Ernest Dempsey – Over the past year, the condition of the emergency department in Pakistan’s northwestern town Hangu’s civil hospital has changed radically. Hangu’s only government hospital, the District Headquarters (DHQ) hospital, situated along the main Hangu-Kohat highway in downtown Hangu, had an emergency department where all you got in emergencies was your temperature taken by a doctor—if he was still waking, or present at all, in late hours. No tests, no medicine, and no care were available to emergency patients. Most people of the town knew that for any emergency, they better rush to the nearest big city hospitals instead of relying on the local hospital for urgent treatment.
But this was before the arrival of Médecins Sans Frontières (MSF) in the town. With government’s permission, the French medical relief organization took charge of the emergency department of DHQ Hangu in 2009. This was blessings in MSF uniform for the patients who faced emergencies, especially in a time when Hangu town and its suburbs were targets of terrorist violence. MSF radically transformed the emergency department in no time. Now, the hospital’s emergency section had its own labs for a number of medical tests; there was a competent surgeon to operate on patients in need of immediate surgery; the emergency’s medical store was filled with fresh medicine and accessories—and all this for free.
MSF radically transformed emergency services at the Hangu’s hospital, for better of course. Dozens of lives were saved by these earthly angels who are committed to serving the poor and otherwise helpless patients of Hangu town and its suburbs. Sadly though, a particular group of people finds MSF’s presence in Hangu unbearable. These are local people who used to sell the hospital’s medicine and supplies in black, robbing patients of free medicine and emergency treatment facilities. MSF’s rule of transparency put an end to their pilfering as well as the profit some of the medial stores outside the hospital were making due to sale of emergency medicine the patients were denied in hospital before MSF’s arrival. More than once, these profiteers tried to evoke hatred against MSF, secretly hoping threats of protests and violence would drive the MSF staff away.

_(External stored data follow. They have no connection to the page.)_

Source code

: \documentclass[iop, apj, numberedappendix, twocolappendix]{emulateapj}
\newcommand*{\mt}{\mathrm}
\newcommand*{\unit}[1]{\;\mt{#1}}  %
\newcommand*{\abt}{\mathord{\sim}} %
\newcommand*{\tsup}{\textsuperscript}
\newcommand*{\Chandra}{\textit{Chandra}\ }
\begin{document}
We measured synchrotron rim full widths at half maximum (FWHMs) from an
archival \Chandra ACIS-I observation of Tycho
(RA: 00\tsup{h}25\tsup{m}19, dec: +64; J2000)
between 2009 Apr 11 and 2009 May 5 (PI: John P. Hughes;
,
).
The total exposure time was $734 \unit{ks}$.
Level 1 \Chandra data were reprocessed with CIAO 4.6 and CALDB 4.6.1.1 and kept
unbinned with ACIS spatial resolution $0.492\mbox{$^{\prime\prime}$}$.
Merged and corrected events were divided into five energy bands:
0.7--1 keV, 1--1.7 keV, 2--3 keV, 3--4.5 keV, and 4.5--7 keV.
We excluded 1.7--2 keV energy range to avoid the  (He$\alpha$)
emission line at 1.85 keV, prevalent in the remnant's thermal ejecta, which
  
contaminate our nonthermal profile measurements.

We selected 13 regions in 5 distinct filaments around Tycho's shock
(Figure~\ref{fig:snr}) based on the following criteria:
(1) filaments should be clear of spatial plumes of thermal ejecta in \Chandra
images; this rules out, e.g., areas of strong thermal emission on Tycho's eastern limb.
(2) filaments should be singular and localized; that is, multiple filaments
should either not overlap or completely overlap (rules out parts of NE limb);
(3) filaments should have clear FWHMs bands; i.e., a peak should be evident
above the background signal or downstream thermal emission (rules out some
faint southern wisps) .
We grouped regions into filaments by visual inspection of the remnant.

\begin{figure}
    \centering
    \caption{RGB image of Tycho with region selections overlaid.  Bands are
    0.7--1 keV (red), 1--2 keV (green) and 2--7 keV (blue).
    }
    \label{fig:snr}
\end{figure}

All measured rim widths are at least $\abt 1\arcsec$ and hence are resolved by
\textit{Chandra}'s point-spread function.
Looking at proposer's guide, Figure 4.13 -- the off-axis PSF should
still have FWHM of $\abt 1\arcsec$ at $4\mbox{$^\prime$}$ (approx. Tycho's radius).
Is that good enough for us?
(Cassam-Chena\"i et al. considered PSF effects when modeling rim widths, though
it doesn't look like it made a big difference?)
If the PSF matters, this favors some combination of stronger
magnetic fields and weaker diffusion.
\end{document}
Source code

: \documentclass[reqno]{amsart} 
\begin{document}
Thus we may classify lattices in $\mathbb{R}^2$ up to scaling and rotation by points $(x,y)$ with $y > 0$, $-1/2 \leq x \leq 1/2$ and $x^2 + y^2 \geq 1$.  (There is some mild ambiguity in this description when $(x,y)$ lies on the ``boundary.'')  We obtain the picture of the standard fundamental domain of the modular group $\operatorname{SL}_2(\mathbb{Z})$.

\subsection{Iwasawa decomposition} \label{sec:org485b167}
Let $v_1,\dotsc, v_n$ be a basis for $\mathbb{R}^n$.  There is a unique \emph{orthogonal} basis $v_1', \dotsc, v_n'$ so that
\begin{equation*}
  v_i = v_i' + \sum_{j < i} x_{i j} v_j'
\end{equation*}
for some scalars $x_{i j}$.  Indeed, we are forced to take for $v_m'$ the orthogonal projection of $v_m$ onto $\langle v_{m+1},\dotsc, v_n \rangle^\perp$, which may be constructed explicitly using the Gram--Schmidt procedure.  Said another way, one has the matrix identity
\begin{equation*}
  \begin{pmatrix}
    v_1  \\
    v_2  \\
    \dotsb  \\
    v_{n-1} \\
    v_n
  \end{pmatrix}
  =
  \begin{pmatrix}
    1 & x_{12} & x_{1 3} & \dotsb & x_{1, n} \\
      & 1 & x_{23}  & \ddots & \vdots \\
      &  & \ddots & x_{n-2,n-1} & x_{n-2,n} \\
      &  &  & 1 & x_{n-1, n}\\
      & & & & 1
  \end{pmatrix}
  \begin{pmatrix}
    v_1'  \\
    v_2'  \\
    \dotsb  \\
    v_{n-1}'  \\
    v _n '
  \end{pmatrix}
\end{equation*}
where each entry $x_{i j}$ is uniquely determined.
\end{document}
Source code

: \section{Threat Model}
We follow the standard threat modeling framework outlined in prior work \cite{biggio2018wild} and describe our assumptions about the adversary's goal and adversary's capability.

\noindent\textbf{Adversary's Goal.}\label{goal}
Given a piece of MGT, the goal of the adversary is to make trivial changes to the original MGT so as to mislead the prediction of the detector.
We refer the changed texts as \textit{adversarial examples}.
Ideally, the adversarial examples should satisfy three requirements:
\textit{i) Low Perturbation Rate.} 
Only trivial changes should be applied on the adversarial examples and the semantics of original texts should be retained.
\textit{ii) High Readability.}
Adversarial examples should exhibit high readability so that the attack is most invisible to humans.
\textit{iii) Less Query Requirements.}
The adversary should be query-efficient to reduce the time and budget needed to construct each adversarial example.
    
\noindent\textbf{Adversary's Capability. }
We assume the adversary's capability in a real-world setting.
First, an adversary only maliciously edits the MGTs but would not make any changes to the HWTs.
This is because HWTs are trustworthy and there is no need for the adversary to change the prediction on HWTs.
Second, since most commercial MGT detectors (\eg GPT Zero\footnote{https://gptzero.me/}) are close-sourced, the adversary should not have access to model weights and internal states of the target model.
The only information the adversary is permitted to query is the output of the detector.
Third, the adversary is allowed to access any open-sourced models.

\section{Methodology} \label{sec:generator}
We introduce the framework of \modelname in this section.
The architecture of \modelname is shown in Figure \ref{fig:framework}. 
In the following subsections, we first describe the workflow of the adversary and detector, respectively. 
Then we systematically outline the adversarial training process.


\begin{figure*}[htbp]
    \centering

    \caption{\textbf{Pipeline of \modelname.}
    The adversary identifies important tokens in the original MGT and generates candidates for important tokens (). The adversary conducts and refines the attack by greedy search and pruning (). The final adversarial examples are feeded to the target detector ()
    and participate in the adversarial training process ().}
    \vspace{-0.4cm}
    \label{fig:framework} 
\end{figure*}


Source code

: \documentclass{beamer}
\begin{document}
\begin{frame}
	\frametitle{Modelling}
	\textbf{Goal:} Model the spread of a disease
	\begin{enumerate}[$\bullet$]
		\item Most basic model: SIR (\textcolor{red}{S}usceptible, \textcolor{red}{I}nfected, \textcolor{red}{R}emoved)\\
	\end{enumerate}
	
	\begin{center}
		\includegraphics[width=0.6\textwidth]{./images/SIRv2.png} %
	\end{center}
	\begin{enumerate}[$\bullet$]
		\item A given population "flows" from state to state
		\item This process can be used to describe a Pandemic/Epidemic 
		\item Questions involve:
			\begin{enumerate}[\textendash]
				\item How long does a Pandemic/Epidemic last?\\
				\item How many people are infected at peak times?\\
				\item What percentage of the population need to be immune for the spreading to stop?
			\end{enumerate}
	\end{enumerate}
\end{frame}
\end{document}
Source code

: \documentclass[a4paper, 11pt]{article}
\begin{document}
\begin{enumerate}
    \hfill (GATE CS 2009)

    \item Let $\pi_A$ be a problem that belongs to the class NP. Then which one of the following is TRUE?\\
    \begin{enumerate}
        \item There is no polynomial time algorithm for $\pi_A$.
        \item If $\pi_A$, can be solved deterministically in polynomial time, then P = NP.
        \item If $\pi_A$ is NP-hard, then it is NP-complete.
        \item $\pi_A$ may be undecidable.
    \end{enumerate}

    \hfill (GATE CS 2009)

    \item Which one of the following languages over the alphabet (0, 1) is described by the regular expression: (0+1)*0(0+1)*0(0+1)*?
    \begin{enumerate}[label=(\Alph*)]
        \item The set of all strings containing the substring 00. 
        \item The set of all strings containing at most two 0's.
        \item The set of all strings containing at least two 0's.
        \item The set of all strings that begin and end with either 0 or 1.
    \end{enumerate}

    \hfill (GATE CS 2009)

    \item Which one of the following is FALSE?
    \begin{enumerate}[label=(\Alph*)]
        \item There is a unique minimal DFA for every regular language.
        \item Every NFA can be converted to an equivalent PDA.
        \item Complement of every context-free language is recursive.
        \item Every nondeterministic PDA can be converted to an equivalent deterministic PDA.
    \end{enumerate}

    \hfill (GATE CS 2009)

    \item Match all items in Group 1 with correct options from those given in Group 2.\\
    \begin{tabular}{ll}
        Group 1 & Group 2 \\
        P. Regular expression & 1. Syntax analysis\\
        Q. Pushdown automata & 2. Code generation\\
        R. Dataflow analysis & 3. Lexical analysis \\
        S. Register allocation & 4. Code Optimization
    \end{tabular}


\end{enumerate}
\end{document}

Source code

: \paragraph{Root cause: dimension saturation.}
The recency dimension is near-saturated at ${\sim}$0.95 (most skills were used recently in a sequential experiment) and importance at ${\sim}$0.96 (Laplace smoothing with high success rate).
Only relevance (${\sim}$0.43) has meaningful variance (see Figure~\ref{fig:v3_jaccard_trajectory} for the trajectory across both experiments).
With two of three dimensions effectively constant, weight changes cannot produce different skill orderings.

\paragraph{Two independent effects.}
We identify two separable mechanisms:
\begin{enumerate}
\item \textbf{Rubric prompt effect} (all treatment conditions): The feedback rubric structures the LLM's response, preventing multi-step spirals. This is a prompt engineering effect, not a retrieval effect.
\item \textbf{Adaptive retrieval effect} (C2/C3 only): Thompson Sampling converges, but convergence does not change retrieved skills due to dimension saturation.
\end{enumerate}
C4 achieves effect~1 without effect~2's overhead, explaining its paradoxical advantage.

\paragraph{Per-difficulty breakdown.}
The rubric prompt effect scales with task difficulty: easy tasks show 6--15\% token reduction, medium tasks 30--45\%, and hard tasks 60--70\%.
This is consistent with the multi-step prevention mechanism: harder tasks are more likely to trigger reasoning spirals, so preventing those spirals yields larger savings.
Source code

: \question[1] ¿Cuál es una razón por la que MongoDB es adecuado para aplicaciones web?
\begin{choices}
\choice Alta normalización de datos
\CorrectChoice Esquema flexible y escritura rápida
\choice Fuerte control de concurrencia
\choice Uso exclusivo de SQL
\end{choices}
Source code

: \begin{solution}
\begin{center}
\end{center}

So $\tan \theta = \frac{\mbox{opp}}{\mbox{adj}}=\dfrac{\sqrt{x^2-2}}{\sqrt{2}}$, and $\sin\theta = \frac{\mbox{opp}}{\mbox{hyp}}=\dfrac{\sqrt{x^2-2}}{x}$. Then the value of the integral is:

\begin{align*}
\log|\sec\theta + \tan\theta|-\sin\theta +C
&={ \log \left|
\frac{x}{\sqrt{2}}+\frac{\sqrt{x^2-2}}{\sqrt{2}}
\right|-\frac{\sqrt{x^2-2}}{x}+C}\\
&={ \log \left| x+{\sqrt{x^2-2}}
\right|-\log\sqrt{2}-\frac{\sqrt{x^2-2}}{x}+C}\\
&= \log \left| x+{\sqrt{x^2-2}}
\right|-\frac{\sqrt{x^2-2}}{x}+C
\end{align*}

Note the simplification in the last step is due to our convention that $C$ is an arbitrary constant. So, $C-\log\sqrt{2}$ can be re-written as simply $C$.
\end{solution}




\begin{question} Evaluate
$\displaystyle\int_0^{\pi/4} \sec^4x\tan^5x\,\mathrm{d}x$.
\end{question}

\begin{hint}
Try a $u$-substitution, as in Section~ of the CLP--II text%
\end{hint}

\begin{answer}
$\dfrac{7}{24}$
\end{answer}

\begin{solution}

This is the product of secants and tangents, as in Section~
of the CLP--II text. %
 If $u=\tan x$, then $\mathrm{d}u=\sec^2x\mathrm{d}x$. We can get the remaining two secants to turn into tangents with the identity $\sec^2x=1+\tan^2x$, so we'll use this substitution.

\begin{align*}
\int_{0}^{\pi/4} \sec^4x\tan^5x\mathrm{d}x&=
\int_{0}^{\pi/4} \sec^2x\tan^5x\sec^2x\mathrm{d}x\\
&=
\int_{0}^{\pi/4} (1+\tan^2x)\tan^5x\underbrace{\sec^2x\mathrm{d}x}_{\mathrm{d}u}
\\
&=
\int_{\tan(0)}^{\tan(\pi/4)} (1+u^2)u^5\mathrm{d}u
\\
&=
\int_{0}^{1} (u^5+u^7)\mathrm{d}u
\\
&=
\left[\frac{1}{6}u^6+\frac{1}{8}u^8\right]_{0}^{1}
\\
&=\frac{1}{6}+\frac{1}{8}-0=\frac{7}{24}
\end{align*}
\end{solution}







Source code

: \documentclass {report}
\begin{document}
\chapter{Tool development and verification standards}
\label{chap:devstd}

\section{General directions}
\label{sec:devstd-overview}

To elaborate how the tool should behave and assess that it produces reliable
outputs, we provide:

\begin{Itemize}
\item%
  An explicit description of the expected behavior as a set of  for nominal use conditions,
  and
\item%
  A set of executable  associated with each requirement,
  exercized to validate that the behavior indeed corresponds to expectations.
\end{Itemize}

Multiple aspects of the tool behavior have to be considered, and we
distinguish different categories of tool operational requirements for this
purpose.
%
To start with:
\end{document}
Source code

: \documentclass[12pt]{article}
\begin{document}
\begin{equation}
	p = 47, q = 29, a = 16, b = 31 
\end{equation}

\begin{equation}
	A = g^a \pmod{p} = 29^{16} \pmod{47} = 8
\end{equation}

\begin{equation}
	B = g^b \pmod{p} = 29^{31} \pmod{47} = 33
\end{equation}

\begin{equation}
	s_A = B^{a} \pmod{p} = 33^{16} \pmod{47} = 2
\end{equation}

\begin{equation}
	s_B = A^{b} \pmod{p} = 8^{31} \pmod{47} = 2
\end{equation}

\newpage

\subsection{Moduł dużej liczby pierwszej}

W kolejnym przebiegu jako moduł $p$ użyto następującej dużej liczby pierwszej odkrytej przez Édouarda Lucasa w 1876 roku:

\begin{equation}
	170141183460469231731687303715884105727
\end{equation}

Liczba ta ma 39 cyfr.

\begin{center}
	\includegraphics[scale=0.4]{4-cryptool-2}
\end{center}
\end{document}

Fortune and MSF’s fortitude, however, played on the good side. Patients have generally been happy and relieved with the services they are getting at DHQ Hangu’s emergency department without having to spend much. If there is one good example relief workers have set for all to follow, it is the MSF’s relief work in Hangu. Hopefully, some famous media channel will pick this story and cover MSF’s achievements in Hangu in great detail for all to see and follow.